Jens Berger 08/09/2019
La Suède a longtemps été considérée comme un pionnier en matière d’abolition de l’argent liquide.

Tradotto da Fausto Giudice
Selon une étude récente du Conseil suédois du commerce, l’argent liquide ne jouera plus de rôle dans les opérations de paiement quotidiennes dès 2023. Les banques privées suédoises auront ainsi mis fin à une campagne de longue haleine qui annonce une nouvelle ère qui pourrait de facto sceller la fin du monopole monétaire de l’État et leur ouvrir ainsi des perspectives de revenus jusqu’alors insoupçonnées. Cependant, les risques et les effets secondaires de ce développement sont énormes et le seul avantage concevable pour le client final est et reste la “commodité”. Par Jens Berger.

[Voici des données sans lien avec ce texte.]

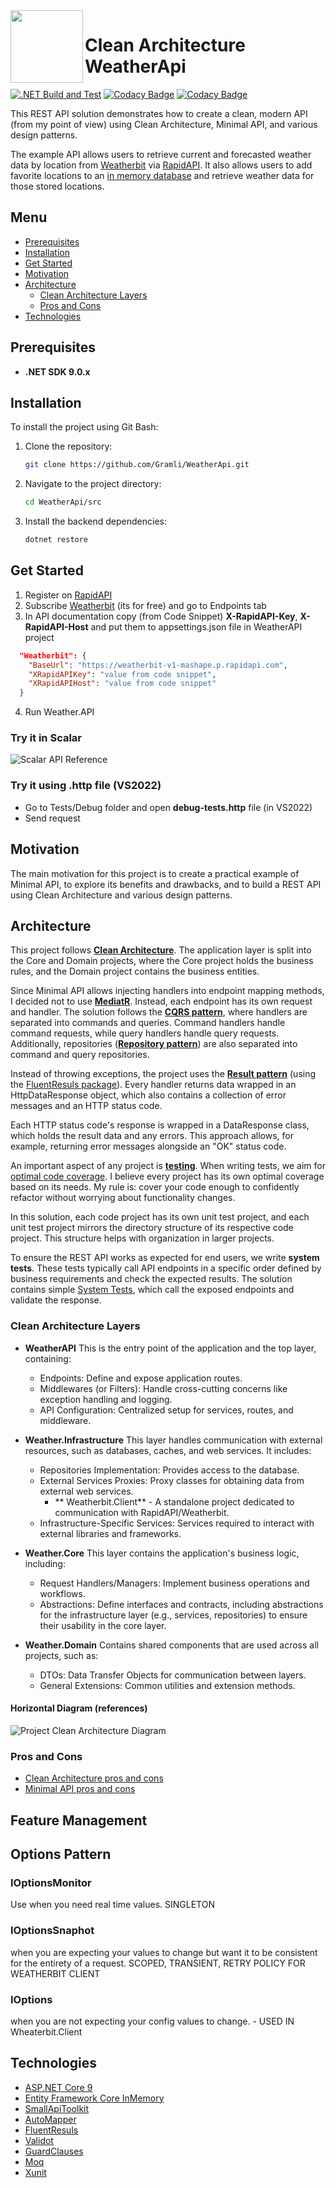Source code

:  <img align="left" width="116" height="116" src=".\doc\img\weatherApi_icon.png" />
 
 # Clean Architecture WeatherApi
[![.NET Build and Test](https://github.com/Gramli/WeatherApi/actions/workflows/dotnet.yml/badge.svg)](https://github.com/Gramli/WeatherApi/actions/workflows/dotnet.yml)
[![Codacy Badge](https://app.codacy.com/project/badge/Grade/77a7db482a44489aa5fbe40ca15d3137)](https://www.codacy.com/gh/Gramli/WeatherApi/dashboard?utm_source=github.com&amp;utm_medium=referral&amp;utm_content=Gramli/WeatherApi&amp;utm_campaign=Badge_Grade)
[![Codacy Badge](https://app.codacy.com/project/badge/Coverage/77a7db482a44489aa5fbe40ca15d3137)](https://www.codacy.com/gh/Gramli/WeatherApi/dashboard?utm_source=github.com&utm_medium=referral&utm_content=Gramli/WeatherApi&utm_campaign=Badge_Coverage)

This REST API solution demonstrates how to create a clean, modern API (from my point of view) using Clean Architecture, Minimal API, and various design patterns.

The example API allows users to retrieve current and forecasted weather data by location from [Weatherbit](https://www.weatherbit.io/) via [RapidAPI](https://rapidapi.com). It also allows users to add favorite locations to an [in memory database](https://learn.microsoft.com/en-us/ef/core/providers/in-memory/?tabs=dotnet-core-cli) and retrieve weather data for those stored locations.

## Menu
* [Prerequisites](#prerequisites)
* [Installation](#installation)
* [Get Started](#get-started)
* [Motivation](#motivation)
* [Architecture](#architecture)
	* [Clean Architecture Layers](#clean-architecture-layers)
 	* [Pros and Cons](#pros-and-cons) 
* [Technologies](#technologies)

## Prerequisites
* **.NET SDK 9.0.x**

## Installation

To install the project using Git Bash:

1. Clone the repository:
   ```bash
   git clone https://github.com/Gramli/WeatherApi.git
   ```
2. Navigate to the project directory:
   ```bash
   cd WeatherApi/src
   ```
3. Install the backend dependencies:
   ```bash
   dotnet restore
   ```

## Get Started
1. Register on [RapidAPI](https://rapidapi.com)
2. Subscribe [Weatherbit](https://rapidapi.com/weatherbit/api/weather) (its for free) and go to Endpoints tab
3. In API documentation copy (from Code Snippet) **X-RapidAPI-Key**, **X-RapidAPI-Host** and put them to appsettings.json file in WeatherAPI project
```json
  "Weatherbit": {
    "BaseUrl": "https://weatherbit-v1-mashape.p.rapidapi.com",
    "XRapidAPIKey": "value from code snippet",
    "XRapidAPIHost": "value from code snippet"
  }
```
4. Run Weather.API 

### Try it in Scalar
![Scalar API Reference](./doc/img/weatherApiScalar.gif)

### Try it using .http file (VS2022)
 * Go to Tests/Debug folder and open **debug-tests.http** file (in VS2022)
 * Send request

## Motivation
The main motivation for this project is to create a practical example of Minimal API, to explore its benefits and drawbacks, and to build a REST API using Clean Architecture and various design patterns.
## Architecture

This project follows **[Clean Architecture](https://learn.microsoft.com/en-us/dotnet/architecture/modern-web-apps-azure/common-web-application-architectures#clean-architecture)**. The application layer is split into the Core and Domain projects, where the Core project holds the business rules, and the Domain project contains the business entities.

Since Minimal API allows injecting handlers into endpoint mapping methods, I decided not to use **[MediatR](https://github.com/jbogard/MediatR)**. Instead, each endpoint has its own request and handler. The solution follows the **[CQRS pattern](https://learn.microsoft.com/en-us/azure/architecture/patterns/cqrs)**, where handlers are separated into commands and queries. Command handlers handle command requests, while query handlers handle query requests. Additionally, repositories (**[Repository pattern](https://learn.microsoft.com/en-us/aspnet/mvc/overview/older-versions/getting-started-with-ef-5-using-mvc-4/implementing-the-repository-and-unit-of-work-patterns-in-an-asp-net-mvc-application)**) are also separated into command and query repositories.

Instead of throwing exceptions, the project uses the **[Result pattern](https://www.forevolve.com/en/articles/2018/03/19/operation-result/)** (using the [FluentResuls package](https://github.com/altmann/FluentResults)). Every handler returns data wrapped in an HttpDataResponse object, which also contains a collection of error messages and an HTTP status code.

Each HTTP status code's response is wrapped in a DataResponse<T> class, which holds the result data and any errors. This approach allows, for example, returning error messages alongside an "OK" status code.

An important aspect of any project is **[testing](https://github.com/Gramli/WeatherApi/tree/main/src/Tests)**. When writing tests, we aim for [optimal code coverage](https://stackoverflow.com/questions/90002/what-is-a-reasonable-code-coverage-for-unit-tests-and-why). I believe every project has its own optimal coverage based on its needs. My rule is: cover your code enough to confidently refactor without worrying about functionality changes.

In this solution, each code project has its own unit test project, and each unit test project mirrors the directory structure of its respective code project. This structure helps with organization in larger projects.

To ensure the REST API works as expected for end users, we write **system tests**. These tests typically call API endpoints in a specific order defined by business requirements and check the expected results. The solution contains simple [System Tests](https://github.com/Gramli/WeatherApi/tree/main/src/Tests/SystemTests), which call the exposed endpoints and validate the response.

### Clean Architecture Layers

* **WeatherAPI**
    This is the entry point of the application and the top layer, containing:

    * Endpoints: Define and expose application routes.
    * Middlewares (or Filters): Handle cross-cutting concerns like exception handling and logging.
    * API Configuration: Centralized setup for services, routes, and middleware.

* **Weather.Infrastructure**
    This layer handles communication with external resources, such as databases, caches, and web services. It includes:

    * Repositories Implementation: Provides access to the database.
    * External Services Proxies: Proxy classes for obtaining data from external web services.
    	* ** Weatherbit.Client** - A standalone project dedicated to communication with RapidAPI/Weatherbit.
    * Infrastructure-Specific Services: Services required to interact with external libraries and frameworks.

* **Weather.Core**
    This layer contains the application's business logic, including:

    * Request Handlers/Managers: Implement business operations and workflows.
    * Abstractions: Define interfaces and contracts, including abstractions for the infrastructure layer (e.g., services, repositories) to ensure their usability in the core layer.

* **Weather.Domain**
    Contains shared components that are used across all projects, such as:

    * DTOs: Data Transfer Objects for communication between layers.
    * General Extensions: Common utilities and extension methods.

#### Horizontal Diagram (references)
![Project Clean Architecture Diagram](./doc/img/cleanArchitecture.jpg)

### Pros and Cons
* [Clean Architecture pros and cons](https://gramli.github.io//posts/architecture/clean-architecture-pros-and-cons)
* [Minimal API pros and cons](https://gramli.github.io/posts/code/aspnet/minimap-api-pros-and-cons)

## Feature Management

## Options Pattern
### IOptionsMonitor<T> 
Use when you need real time values. SINGLETON

### IOptionsSnaphot<T> 
when you are expecting your values to change but want it to be consistent for the entirety of a request. SCOPED, TRANSIENT, RETRY POLICY FOR WEATHERBIT CLIENT

### IOptions<T> 
when you are not expecting your config values to change. - USED IN Wheaterbit.Client

## Technologies
* [ASP.NET Core 9](https://learn.microsoft.com/en-us/aspnet/core/introduction-to-aspnet-core?view=aspnetcore-9.0)
* [Entity Framework Core InMemory](https://learn.microsoft.com/en-us/ef/core/providers/in-memory/?tabs=dotnet-core-cli)
* [SmallApiToolkit](https://github.com/Gramli/SmallApiToolkit)
* [AutoMapper](https://github.com/AutoMapper/AutoMapper)
* [FluentResuls](https://github.com/altmann/FluentResults)
* [Validot](https://github.com/bartoszlenar/Validot)
* [GuardClauses](https://github.com/ardalis/GuardClauses)
* [Moq](https://github.com/moq/moq4)
* [Xunit](https://github.com/xunit/xunit)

Lorsqu’il s’agit du triomphe des systèmes de paiement sans numéraire, la Suède est souvent présentée comme un pionnier. En Suède, vous pouvez déjà payer un parcomètre et des toilettes publiques par application sur votre smartphone, et même les sans-abris, selon ce que rapportent les médias, disposeraient de lecteurs de cartes et de terminaux permettant les paiements sans espèces. Reste à voir si c’est vrai, mais en tout c’est cynique.
Néanmoins, le nombre de transactions numériques dans le commerce suédois de détail est passé de 3,6 milliards à plus de cinq milliards au cours des cinq dernières années. Selon des contrôles aléatoires effectués par la Riksbank (Banque nationale) suédoise, 13 % seulement des paiements de détail sont désormais effectués en espèces. En Allemagne, 78 % de tous les paiements de détail sont effectués en espèces. Ces chiffres sont sans ambiguïté, mais doivent également être interprétés. L'”amour” des Suédois pour le paiement sans numéraire n’est en aucun cas aussi volontaire qu’on le dit souvent.
Le premier pas vers l’abolition de l’argent liquide en Suède a été sa raréfaction et son renchérissement. Après le retrait progressif de la Riksbank des services d’approvisionnement en espèces et la privatisation de ces tâches, les coûts de traitement de l’argent liquide dans le commerce de détail ont considérablement augmenté. Selon la Rikssbank, le commerce de détail doit calculer environ 4 % du chiffre d’affaires pour les frais accessoires directs (caisse, transport, dépôt et retrait) lors des paiements en espèces. En Allemagne, ce chiffre n’est que de 0,9%*. Dans des secteurs tels que les discounters et les supermarchés à gamme complète avec des marges bénéficiaires d’environ 2% du chiffre d’affaires, ce n’est pas du tout négligeable.
En revanche, les transactions sans numéraire, d’un coût aux alentours de 0,4%, sont beaucoup moins chères qu’en Allemagne, où les coûts varient entre 0,35% et 1,44%, selon le type et le prestataire. Il convient de noter que ces coûts sont supportés pour chaque transaction individuelle et que les banques collectent donc de l’argent pour chaque achat individuel – entre 0,2 % et 1,3 % du chiffre d’affaires en Allemagne est représenté par les coûts de transaction purs. Cela peut paraître peu, mais en Allemagne, le chiffre d’affaires total du commerce de détail s’élève à 535 milliards d’euros – dont un pour cent représente plus de cinq milliards d’euros. Les banques et les prestataires de services financiers ont donc de solides raisons matérielles de propager l’abandon des espèces.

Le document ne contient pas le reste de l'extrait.